I have heard incredible praise for this book and it is all completely true. Reynolds and Kiely tell their story in alternating chapters, each narrated by one of the two teens. The book is so strong, the voices of each of the narrators are distinct and clear. The book fights stereotypes over and over again. It is done with care and consideration, each choice that is made fights against what our culture believes to be true. It is done though with such certainty too that the reader doesn’t notice that the very structure of the story itself is part of its message.

This is a stunning read. The authors do not duck away from the complexity of the questions being asked, instead adding nuance in some instances. Rashad’s father is a police officer and the story of why he left the force will resonate and show just how insidious societal racism is even in the African-American community itself. The two main characters also face difficult decisions but very different ones. The book is difficult, challenging and vital.

This is a must-read book for teens. It would make a great platform for important discussions that need to continue in America. Brave, incredible and riveting. Appropriate for ages 14-17.
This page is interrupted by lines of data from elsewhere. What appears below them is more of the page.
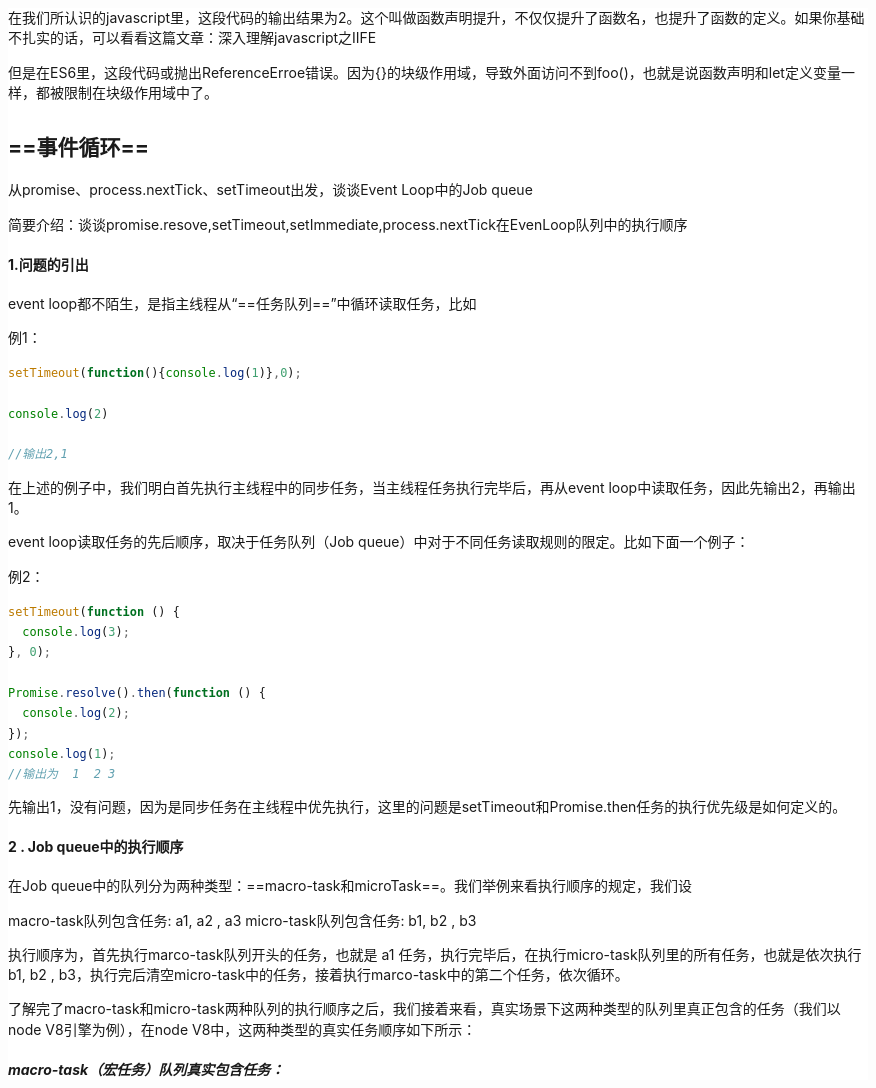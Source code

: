 在我们所认识的javascript里，这段代码的输出结果为2。这个叫做函数声明提升，不仅仅提升了函数名，也提升了函数的定义。如果你基础不扎实的话，可以看看这篇文章：深入理解javascript之IIFE

但是在ES6里，这段代码或抛出ReferenceErroe错误。因为{}的块级作用域，导致外面访问不到foo()，也就是说函数声明和let定义变量一样，都被限制在块级作用域中了。
## ==事件循环==
从promise、process.nextTick、setTimeout出发，谈谈Event Loop中的Job queue

简要介绍：谈谈promise.resove,setTimeout,setImmediate,process.nextTick在EvenLoop队列中的执行顺序

#### 1.问题的引出

event loop都不陌生，是指主线程从“==任务队列==”中循环读取任务，比如

例1：


```javascript
setTimeout(function(){console.log(1)},0);

console.log(2)

//输出2,1
```

在上述的例子中，我们明白首先执行主线程中的同步任务，当主线程任务执行完毕后，再从event loop中读取任务，因此先输出2，再输出1。

event loop读取任务的先后顺序，取决于任务队列（Job queue）中对于不同任务读取规则的限定。比如下面一个例子：

例2：


```javascript
setTimeout(function () {
  console.log(3);
}, 0);

Promise.resolve().then(function () {
  console.log(2);
});
console.log(1);
//输出为  1  2 3
```

先输出1，没有问题，因为是同步任务在主线程中优先执行，这里的问题是setTimeout和Promise.then任务的执行优先级是如何定义的。

#### 2 . Job queue中的执行顺序

在Job queue中的队列分为两种类型：==macro-task和microTask==。我们举例来看执行顺序的规定，我们设

macro-task队列包含任务: a1, a2 , a3 
micro-task队列包含任务: b1, b2 , b3

执行顺序为，首先执行marco-task队列开头的任务，也就是 a1 任务，执行完毕后，在执行micro-task队列里的所有任务，也就是依次执行b1, b2 , b3，执行完后清空micro-task中的任务，接着执行marco-task中的第二个任务，依次循环。

了解完了macro-task和micro-task两种队列的执行顺序之后，我们接着来看，真实场景下这两种类型的队列里真正包含的任务（我们以node V8引擎为例），在node V8中，这两种类型的真实任务顺序如下所示：

##### macro-task（宏任务）队列真实包含任务：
Reviewed from library copy.

Review: Nelson Mandela by Kadir Nelson

nelson mandela

Nelson Mandela by Kadir Nelson

In a way that only Kadir Nelson could capture, this book tells the story of Nelson Mandela’s life, imprisonment and how he became the inspiration he is.  This is a very humanizing tale of Mendela, showing his childhood before his father’s death and then his move across South Africa to study under a powerful chief.   Mandela attended school and then got involved in fighting apartheid.  The book follows him as he is jailed the first time and as he rises to be a threat to those in power and goes into hiding.  Mandela returned to South Africa to continue the fight and is then jailed again, doing heavy labor.  After being in prison for over 27 years, Mandela was freed.  His passion for righting the wrongs of apartheid and speaking for equality of all people shines from every page.
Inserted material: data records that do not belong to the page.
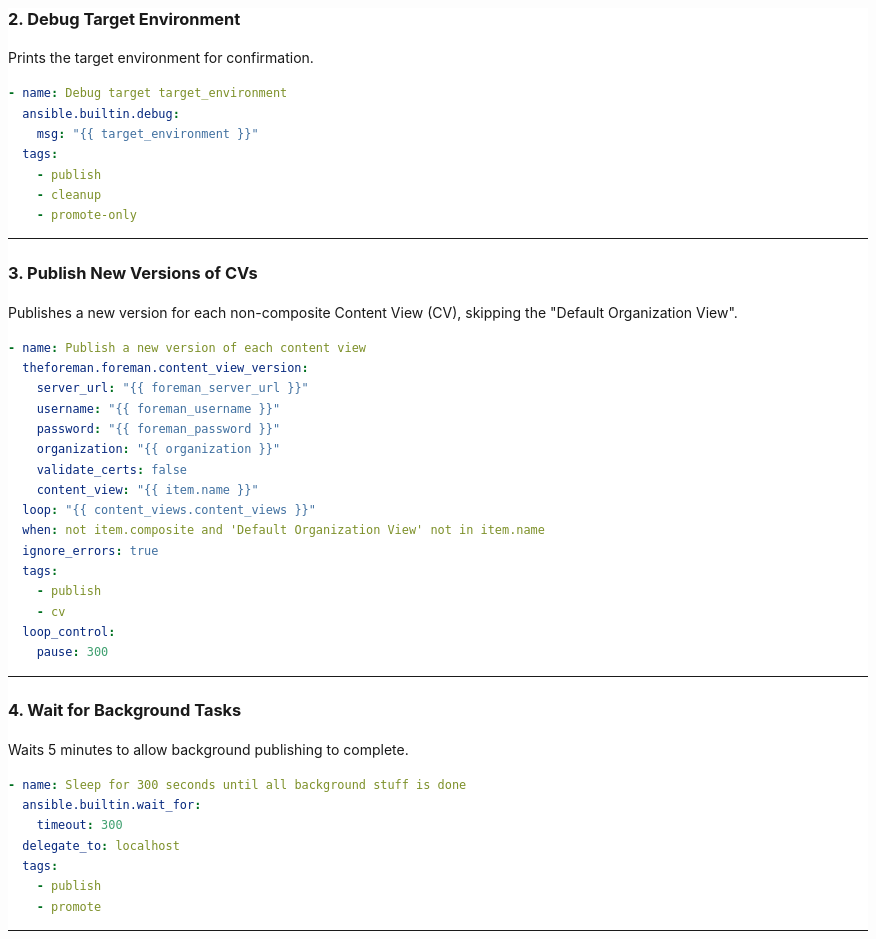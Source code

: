### 2. Debug Target Environment

Prints the target environment for confirmation.

```yaml
- name: Debug target target_environment
  ansible.builtin.debug:
    msg: "{{ target_environment }}"
  tags:
    - publish
    - cleanup
    - promote-only
```

---

### 3. Publish New Versions of CVs

Publishes a new version for each non-composite Content View (CV), skipping the "Default Organization View".

```yaml
- name: Publish a new version of each content view
  theforeman.foreman.content_view_version:
    server_url: "{{ foreman_server_url }}"
    username: "{{ foreman_username }}"
    password: "{{ foreman_password }}"
    organization: "{{ organization }}"
    validate_certs: false
    content_view: "{{ item.name }}"
  loop: "{{ content_views.content_views }}"
  when: not item.composite and 'Default Organization View' not in item.name
  ignore_errors: true
  tags:
    - publish
    - cv
  loop_control:
    pause: 300
```

---

### 4. Wait for Background Tasks

Waits 5 minutes to allow background publishing to complete.

```yaml
- name: Sleep for 300 seconds until all background stuff is done
  ansible.builtin.wait_for:
    timeout: 300
  delegate_to: localhost
  tags:
    - publish
    - promote
```

---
Nelson tells the story of Mandela in verse that is factual but also compelling.  He captures the long time spent in prison in a way that children will be able to understand.  Cold meals, thin blankets and beating rocks into dust.  It shows the futility and the harshness with such clarity.  Nelson’s verse also has a great sense of awe for this man and what he has accomplished, that too makes it a very special, honest book.

As always, Nelson’s images are simply wondrous.  Here they seem to shine from within whenever Mandela is part of the image.  As you can see from the cover illustration, there is all of the human inside his art; it radiates from his work.  Shown with detail, interesting perspectives, and ending with a sense of celebration, Nelson’s art is a standout.
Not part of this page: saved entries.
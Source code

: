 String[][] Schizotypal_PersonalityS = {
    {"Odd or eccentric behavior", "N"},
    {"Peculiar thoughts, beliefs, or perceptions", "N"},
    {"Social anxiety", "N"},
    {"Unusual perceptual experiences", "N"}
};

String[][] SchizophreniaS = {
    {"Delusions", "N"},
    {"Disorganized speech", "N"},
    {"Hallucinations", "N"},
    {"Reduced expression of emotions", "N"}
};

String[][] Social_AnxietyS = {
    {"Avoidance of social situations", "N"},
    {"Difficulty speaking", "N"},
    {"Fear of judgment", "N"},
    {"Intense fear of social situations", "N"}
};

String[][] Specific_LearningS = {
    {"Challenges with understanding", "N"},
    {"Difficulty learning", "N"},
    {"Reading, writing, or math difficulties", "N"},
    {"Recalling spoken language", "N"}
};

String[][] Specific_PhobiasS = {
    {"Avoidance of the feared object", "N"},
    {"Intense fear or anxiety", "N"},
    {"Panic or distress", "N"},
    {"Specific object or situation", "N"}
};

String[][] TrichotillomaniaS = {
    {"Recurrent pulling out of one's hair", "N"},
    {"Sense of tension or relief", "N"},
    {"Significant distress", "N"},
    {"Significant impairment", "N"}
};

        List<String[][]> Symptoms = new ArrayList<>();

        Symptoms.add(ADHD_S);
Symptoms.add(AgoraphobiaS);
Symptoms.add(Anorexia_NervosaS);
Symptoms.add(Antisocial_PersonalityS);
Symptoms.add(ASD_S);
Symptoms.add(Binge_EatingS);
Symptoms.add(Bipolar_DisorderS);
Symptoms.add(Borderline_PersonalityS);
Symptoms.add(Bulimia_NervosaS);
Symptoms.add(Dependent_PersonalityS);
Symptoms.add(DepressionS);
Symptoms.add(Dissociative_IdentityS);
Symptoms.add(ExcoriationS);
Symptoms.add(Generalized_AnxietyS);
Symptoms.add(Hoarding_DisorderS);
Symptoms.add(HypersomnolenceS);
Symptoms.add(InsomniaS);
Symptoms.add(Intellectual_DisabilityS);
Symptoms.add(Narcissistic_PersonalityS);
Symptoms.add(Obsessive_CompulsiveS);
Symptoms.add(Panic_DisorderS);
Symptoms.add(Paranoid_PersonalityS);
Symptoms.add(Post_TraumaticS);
This is the story of Nelson Mandela captured fully in a picture book that celebrates all of his accomplishments and what he stands for as a human being.  Beautiful.  Appropriate for ages 6-9.

Reviewed from copy received from Katherine Tegen Books.

Review: I Too Am America by Langston Hughes

i too am america

I, Too, Am America by Langston Hughes, illustrated by Bryan Collier

Collier marries the famous poem by Hughes with the story of the African-American Pullman porters, who served the wealthy white patrons aboard trains.  The poem speaks to the dream of freedom and equality that we are moving towards but have not yet attained in America.  It tells of servants sent to eat in the kitchen but also that in the future that will change and no one will again be sent to eat separately.  Collier’s illustrations depict the real work of the Pullman porters and the rhythm of the train seems to appear in Hughes’ poem too.  These men who worked in a racist world long after slavery was abolished are a fitting match to this strong poem that sings.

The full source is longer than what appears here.